Scotland Yard Accused Of Not Acting On Death Threats Against Baroness Doreen Lawrence

Metropolitan Police Commissioner Sir Bernard Hogan-Howe gives evidence to the Commons Home Affairs Committee hearing
Metropolitan Police Commissioner Sir Bernard Hogan-Howe gives evidence to the Commons Home Affairs Committee hearing

Scotland Yard has been accused of failing to act upon death threats made against the mother of murdered teenager Stephen Lawrence, it has been claimed. Baroness Doreen Lawrence was told about the threats at a recent meeting with Metropolitan Police Commissioner Sir Bernard Hogan-Howe but nothing further has happened, the Home Affairs Select Committee heard.

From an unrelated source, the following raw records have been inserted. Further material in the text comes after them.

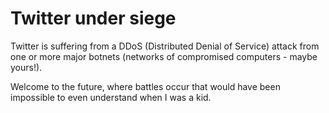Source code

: # Twitter under siege

Twitter is suffering from a DDoS (Distributed Denial of Service) attack from one or more major botnets (networks of compromised computers - maybe yours!).

Welcome to the future, where battles occur that would have been impossible to even understand when I was a kid.
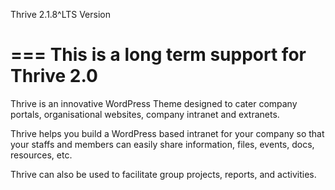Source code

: Thrive 2.1.8^LTS Version

===
This is a long term support for Thrive 2.0
===

Thrive is an innovative WordPress Theme designed to cater company portals, 
organisational websites, company intranet and extranets.

Thrive helps you build a WordPress based intranet for your company so that your staffs 
and members can easily share information, files, events, docs, resources, etc. 

Thrive can also be used to facilitate group projects, reports, and activities.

At the end of a heated session with the police chief, in which it was announced a parliamentary inquiry is to be established into the Metropolitan Police and its structure, governance and culture, Committee chair Keith Vaz MP said: "I spoke to Baroness Lawrence, she said she had a meeting with you, in which it was put to her that you had evidence of people making death threats against her.

"This was done in the presence of a solicitor, yet nothing has happened as far as she can see with regards to anyone coming back to her to tell us about this very serious issue." Sir Bernard replied: "As to the point about Baroness Lawrence I will look into it immediately."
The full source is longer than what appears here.